= Tibor Tollas =

Tibor Tollas (or with full name Tibor Kecskési Tollas) (Nagybarca, Hungary 21 December 1920 – Munich, Germany 19 July 1997) was a Hungarian poet, chief editor of the newspaper Nemzetőr.

==Life==
He was born in Nagybarca, Hungary on 21 December 1920. In his ancestry were soldiers who had served under Lajos Kossuth; he followed this tradition, attending Military School in Sopron and, later, the Ludovica Military Academy in Budapest. By 1941 he was serving as a lieutenant in the Hungarian Army. He served as an officer during the Second World War, including as commander of the ghetto in Beregszász, and after it. In 1945 he was wounded in both hands. In 1947 he was arrested, charged with war crimes, tried and convicted by the People's Court, and jailed for nine years. He served this sentence in Budapest, Vác and Tatabánya (in a "mile work camp"), and was freed in 1956. In the Revolution of 1956 he served as a liaison officer. After the suppression of the 1956 Revolution he left Hungary. On 1 December 1956, with his former jail fellows, he founded the emigrant newspaper Nemzetőr (Nation's guard), published in Munich. He was the chief editor of this newspaper for 40 years.

Tollas denied involvement in war crimes, but continued to espouse extreme right-wing views for the rest of his life. In 1975, a planned lecture in Austria was disrupted after a protest by Simon Wiesenthal.

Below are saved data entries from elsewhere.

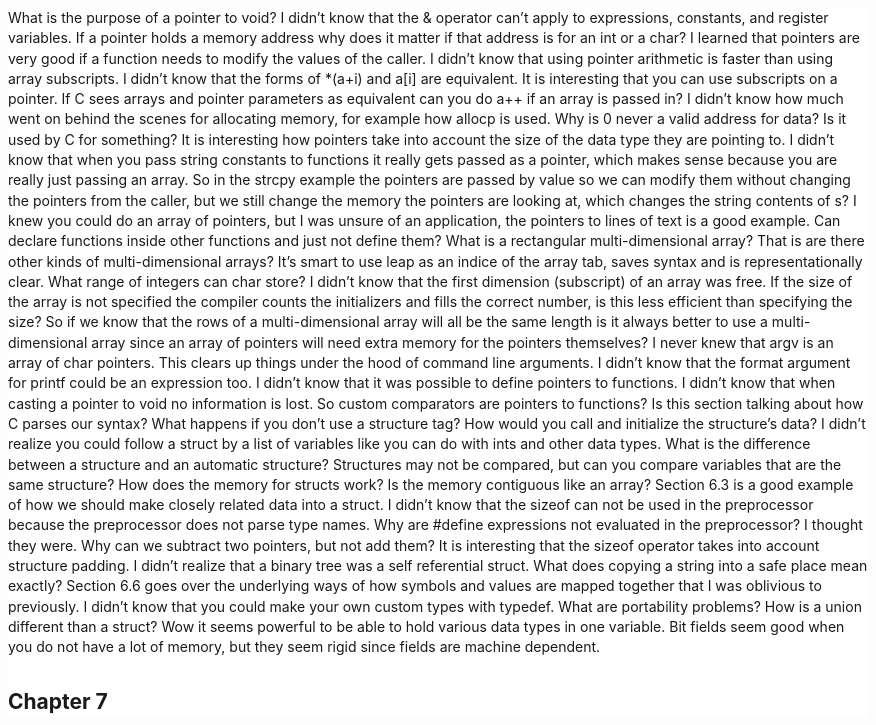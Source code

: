 What is the purpose of a pointer to void?  I didn’t know that the & operator can’t apply to expressions, constants, and register variables.  If a pointer holds a memory address why does it matter if that address is for an int or a char?  I learned that pointers are very good if a function needs to modify the values of the caller.  I didn’t know that using pointer arithmetic is faster than using array subscripts.  I didn’t know that the forms of *(a+i) and a[i] are equivalent.  It is interesting that you can use subscripts on a pointer.  If C sees arrays and pointer parameters as equivalent can you do a++ if an array is passed in?  I didn’t know how much went on behind the scenes for allocating memory, for example how allocp is used.  Why is 0 never a valid address for data? Is it used by C  for something?  It is interesting how pointers take into account the size of the data type they are pointing to.  I didn’t know that when you pass string constants to functions it really gets passed as a pointer, which makes sense because you are really just passing an array.  So in the strcpy example the pointers are passed by value so we can modify them without changing the pointers from the caller, but we still change the memory the pointers are looking at, which changes the string contents of s?  I knew you could do an array of pointers, but I was unsure of an application, the pointers to lines of text is a good example.  Can declare functions inside other functions and just not define them?  What is a rectangular multi-dimensional array?  That is are there other kinds of multi-dimensional arrays?  It’s smart to use leap as an indice of the array tab, saves syntax and is representationally clear.  What range of integers can char store?  I didn’t know that the first dimension (subscript) of an array was free.  If the size of the array is not specified the compiler counts the initializers and fills the correct number, is this less efficient than specifying the size? So if we know that the rows of a multi-dimensional array will all be the same length is it always better to use a multi-dimensional array since an array of pointers will need extra memory for the pointers themselves?  I never knew that argv is an array of char pointers.  This clears up things under the hood of command line arguments.  I didn’t know that the format argument for printf could be an expression too.  I didn’t know that it was possible to define pointers to functions.  I didn’t know that when casting a pointer to void no information is lost.  So custom comparators are pointers to functions?  Is this section talking about how C parses our syntax?  What happens if you don’t use a structure tag?  How would you call and initialize the structure’s data?  I didn’t realize you could follow a struct by a list of variables like you can do with ints and other data types.  What is the difference between a structure and an automatic structure?  Structures may not be compared, but can you compare variables that are the same structure?  How does the memory for structs work?  Is the memory contiguous like an array?  Section 6.3 is a good example of how we should make closely related data into a struct.  I didn’t know that the sizeof can not be used in the preprocessor because the preprocessor does not parse type names.  Why are #define expressions not evaluated in the preprocessor?  I thought they were.  Why can we subtract two pointers, but not add them?  It is interesting that the sizeof operator takes into account structure padding.  I didn’t realize that a binary tree was a self referential struct.  What does copying a string into a safe place mean exactly?  Section 6.6 goes over the underlying ways of how symbols and values are mapped together that I was oblivious to previously.  I didn’t know that you could make your own custom types with typedef.  What are portability problems?  How is a union different than a struct?  Wow it seems powerful to be able to hold various data types in one variable.  Bit fields seem good when you do not have a lot of memory, but they seem rigid since fields are machine dependent.

## Chapter 7

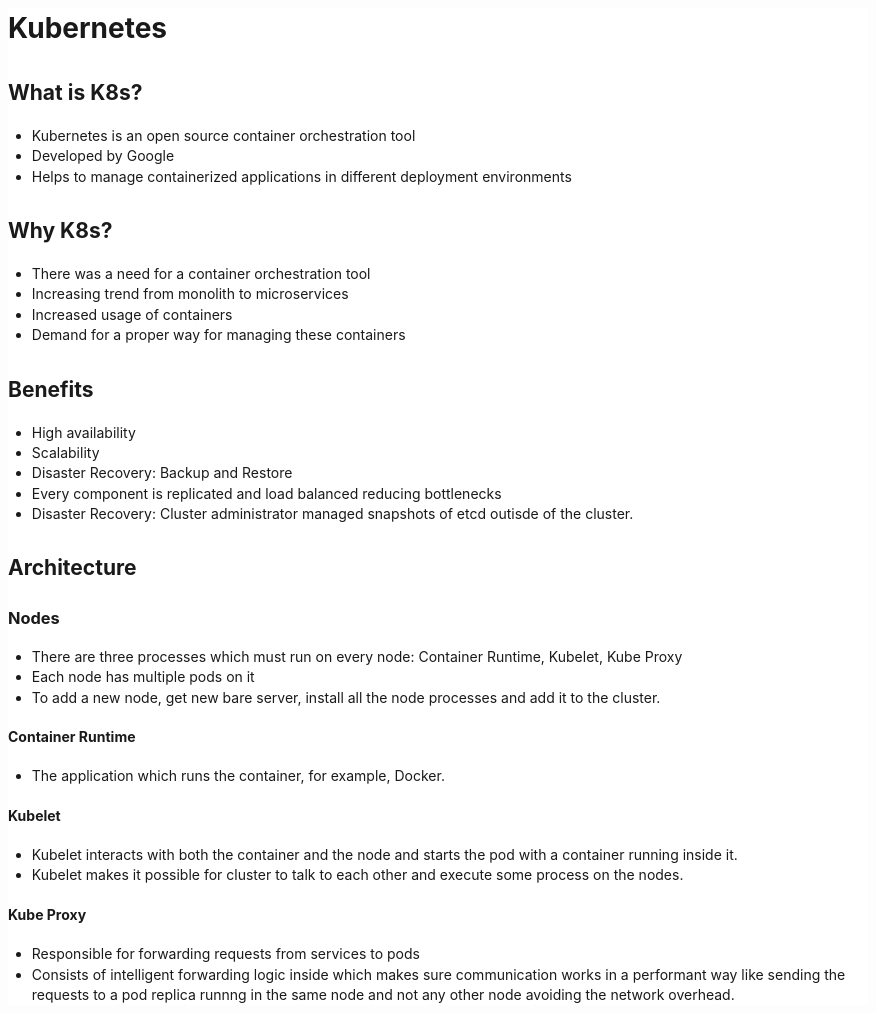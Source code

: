 # Kubernetes

## What is K8s?

- Kubernetes is an open source container orchestration tool
- Developed by Google
- Helps to manage containerized applications in different deployment environments

## Why K8s?

- There was a need for a container orchestration tool
- Increasing trend from monolith to microservices
- Increased usage of containers
- Demand for a proper way for managing these containers


## Benefits

- High availability
- Scalability
- Disaster Recovery: Backup and Restore
- Every component is replicated and load balanced reducing bottlenecks
- Disaster Recovery: Cluster administrator managed snapshots of etcd outisde of the cluster.

## Architecture


### Nodes

* There are three processes which must run on every node: Container Runtime, Kubelet, Kube Proxy
* Each node has multiple pods on it
* To add a new node, get new bare server, install all the node processes and add it to the cluster.

#### Container Runtime

* The application which runs the container, for example, Docker.

#### Kubelet

* Kubelet interacts with both the container and the node and starts the pod with a container running inside it.
* Kubelet makes it possible for cluster to talk to each other and execute some process on the nodes.

#### Kube Proxy

* Responsible for forwarding requests from services to pods
* Consists of intelligent forwarding logic inside which makes sure communication works in a performant way like sending the requests to a pod replica runnng in the same node and not any other node avoiding the network overhead.

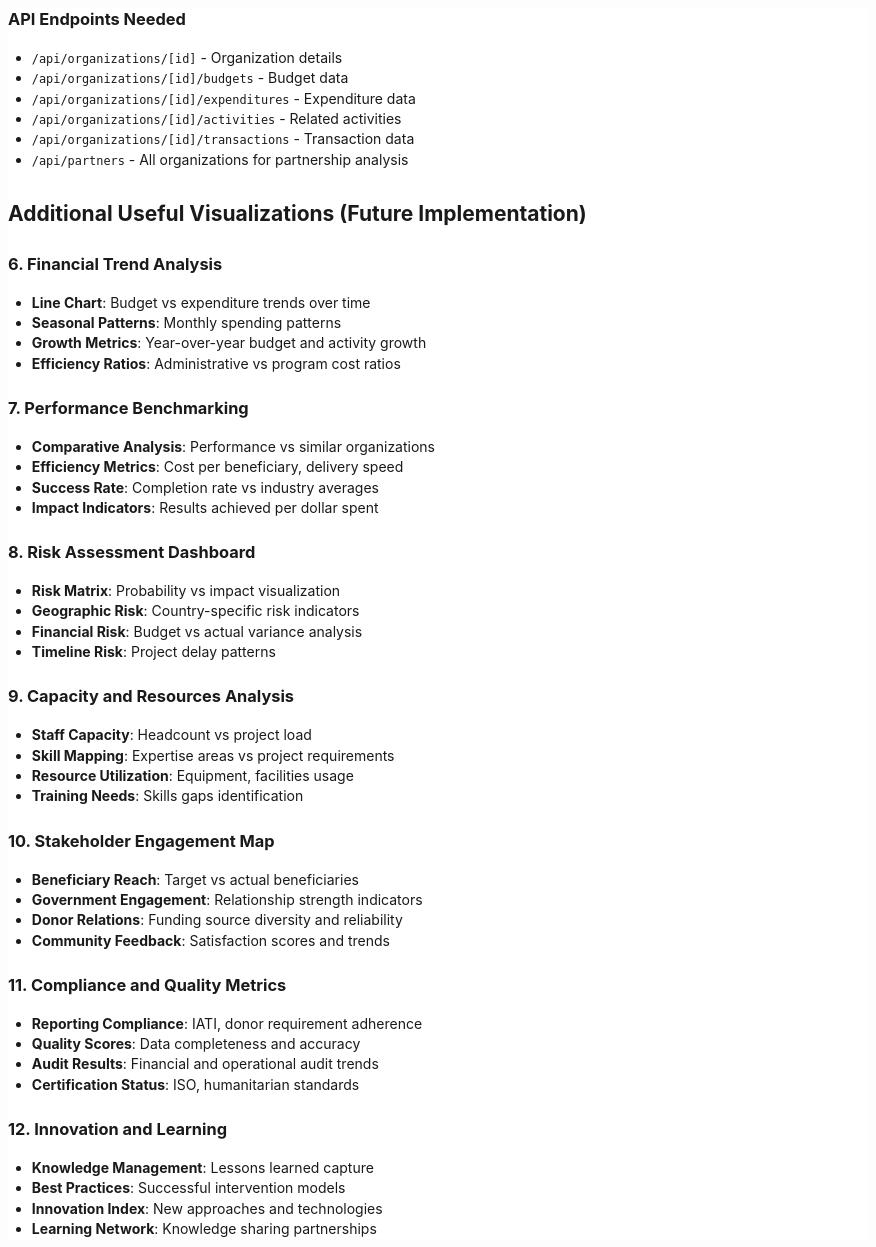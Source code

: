 ### API Endpoints Needed
- `/api/organizations/[id]` - Organization details
- `/api/organizations/[id]/budgets` - Budget data
- `/api/organizations/[id]/expenditures` - Expenditure data
- `/api/organizations/[id]/activities` - Related activities
- `/api/organizations/[id]/transactions` - Transaction data
- `/api/partners` - All organizations for partnership analysis

## Additional Useful Visualizations (Future Implementation)

### 6. Financial Trend Analysis
- **Line Chart**: Budget vs expenditure trends over time
- **Seasonal Patterns**: Monthly spending patterns
- **Growth Metrics**: Year-over-year budget and activity growth
- **Efficiency Ratios**: Administrative vs program cost ratios

### 7. Performance Benchmarking
- **Comparative Analysis**: Performance vs similar organizations
- **Efficiency Metrics**: Cost per beneficiary, delivery speed
- **Success Rate**: Completion rate vs industry averages
- **Impact Indicators**: Results achieved per dollar spent

### 8. Risk Assessment Dashboard
- **Risk Matrix**: Probability vs impact visualization
- **Geographic Risk**: Country-specific risk indicators
- **Financial Risk**: Budget vs actual variance analysis
- **Timeline Risk**: Project delay patterns

### 9. Capacity and Resources Analysis
- **Staff Capacity**: Headcount vs project load
- **Skill Mapping**: Expertise areas vs project requirements
- **Resource Utilization**: Equipment, facilities usage
- **Training Needs**: Skills gaps identification

### 10. Stakeholder Engagement Map
- **Beneficiary Reach**: Target vs actual beneficiaries
- **Government Engagement**: Relationship strength indicators
- **Donor Relations**: Funding source diversity and reliability
- **Community Feedback**: Satisfaction scores and trends

### 11. Compliance and Quality Metrics
- **Reporting Compliance**: IATI, donor requirement adherence
- **Quality Scores**: Data completeness and accuracy
- **Audit Results**: Financial and operational audit trends
- **Certification Status**: ISO, humanitarian standards

### 12. Innovation and Learning
- **Knowledge Management**: Lessons learned capture
- **Best Practices**: Successful intervention models
- **Innovation Index**: New approaches and technologies
- **Learning Network**: Knowledge sharing partnerships
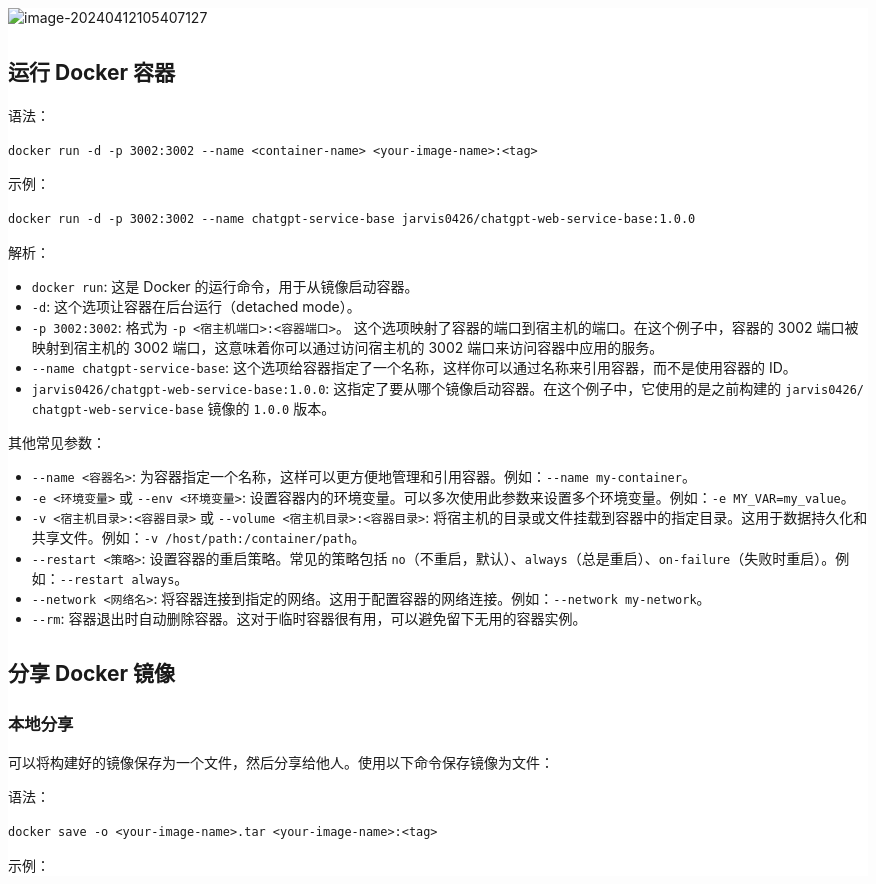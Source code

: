 

![image-20240412105407127](https://qn.huat.xyz/mac/202404121054236.png)





## **运行 Docker 容器**

语法：

```shell
docker run -d -p 3002:3002 --name <container-name> <your-image-name>:<tag>
```

示例：

```shell
docker run -d -p 3002:3002 --name chatgpt-service-base jarvis0426/chatgpt-web-service-base:1.0.0
```

解析：

- `docker run`: 这是 Docker 的运行命令，用于从镜像启动容器。
- `-d`: 这个选项让容器在后台运行（detached mode）。
- `-p 3002:3002`:  格式为 `-p <宿主机端口>:<容器端口>`。 这个选项映射了容器的端口到宿主机的端口。在这个例子中，容器的 3002 端口被映射到宿主机的 3002 端口，这意味着你可以通过访问宿主机的 3002 端口来访问容器中应用的服务。
- `--name chatgpt-service-base`: 这个选项给容器指定了一个名称，这样你可以通过名称来引用容器，而不是使用容器的 ID。
- `jarvis0426/chatgpt-web-service-base:1.0.0`: 这指定了要从哪个镜像启动容器。在这个例子中，它使用的是之前构建的 `jarvis0426/chatgpt-web-service-base` 镜像的 `1.0.0` 版本。

其他常见参数：

- `--name <容器名>`: 为容器指定一个名称，这样可以更方便地管理和引用容器。例如：`--name my-container`。
- `-e <环境变量>` 或 `--env <环境变量>`: 设置容器内的环境变量。可以多次使用此参数来设置多个环境变量。例如：`-e MY_VAR=my_value`。
- `-v <宿主机目录>:<容器目录>` 或 `--volume <宿主机目录>:<容器目录>`: 将宿主机的目录或文件挂载到容器中的指定目录。这用于数据持久化和共享文件。例如：`-v /host/path:/container/path`。
- `--restart <策略>`: 设置容器的重启策略。常见的策略包括 `no`（不重启，默认）、`always`（总是重启）、`on-failure`（失败时重启）。例如：`--restart always`。
- `--network <网络名>`: 将容器连接到指定的网络。这用于配置容器的网络连接。例如：`--network my-network`。
- `--rm`: 容器退出时自动删除容器。这对于临时容器很有用，可以避免留下无用的容器实例。



## **分享 Docker 镜像**



### **本地分享**

可以将构建好的镜像保存为一个文件，然后分享给他人。使用以下命令保存镜像为文件：

语法：

```shell
docker save -o <your-image-name>.tar <your-image-name>:<tag>
```

示例：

He was one of the few surviving emigres of 1956 when Soviet troops left Hungary in 1990–91, and was able to return home permanently. He died on 19 July 1997 in Munich, Germany.

==Works==
- Füveskert (Anthology), Vienna, 1957. then Budapest, 1995. (In German: Munich, 1957, In Italian: Florence, 1958, In Russian: Buenos Aires, 1958, In Spanish: Buenos Aires, 1959, In Norwegian, In Danish: Oslo, 1959, In English: New York, 1966.)
- …csak ennyi fény maradt. (Poems, 1945–1960), Brussels, 1960.
- African Mission (with Tamás Kürthy), Munich, 1963.
- Gloria victis. Az 1956-os magyar szabadságharc költői visszhangja a nagyvilágban. (Poems collected by Tibor Tollas), Munich, 1966.
- Járdaszigeten (Poem), Munich, 1967.
- Eszterlánc (Poem), Munich, 1969.
- Gloria victis. Az 1956-os magyar szabadságharc költői visszhangja a nagyvilágban. (Poems collected by Tibor Tollas), Munich, 1973.
- Irgalmas fák. (Poem), Munich, 1975.
- Bányászok, (Poem), Munich-São Paulo, 1976.
- Évgyűrűk, (Poems, translations), Munich, 1979.
- Forgószélben. (Selected poems), Munich, 1983, In English: Chicago, 1990.
- Varázskör (Poem), Munich, 1988.
- Varázskör – Forgószélben, (Selected poems), 1989.
- Forgószélben – In Whirlwind, (Selected poems in English and Hungarian), Chicago, 1990.
- Hazafelé. Negyven év válogatott versei (Ed. Sándor Agócs), Lakitelek, 1991.
- Füveskert 1954-1995, (Edited with Rudolf Pfitzner, Kamil Kárpáti and Bálint Tóth), 1995.
- Bebádogoztak minden ablakot. (Multilingual minibook), Lakitelek, 1995.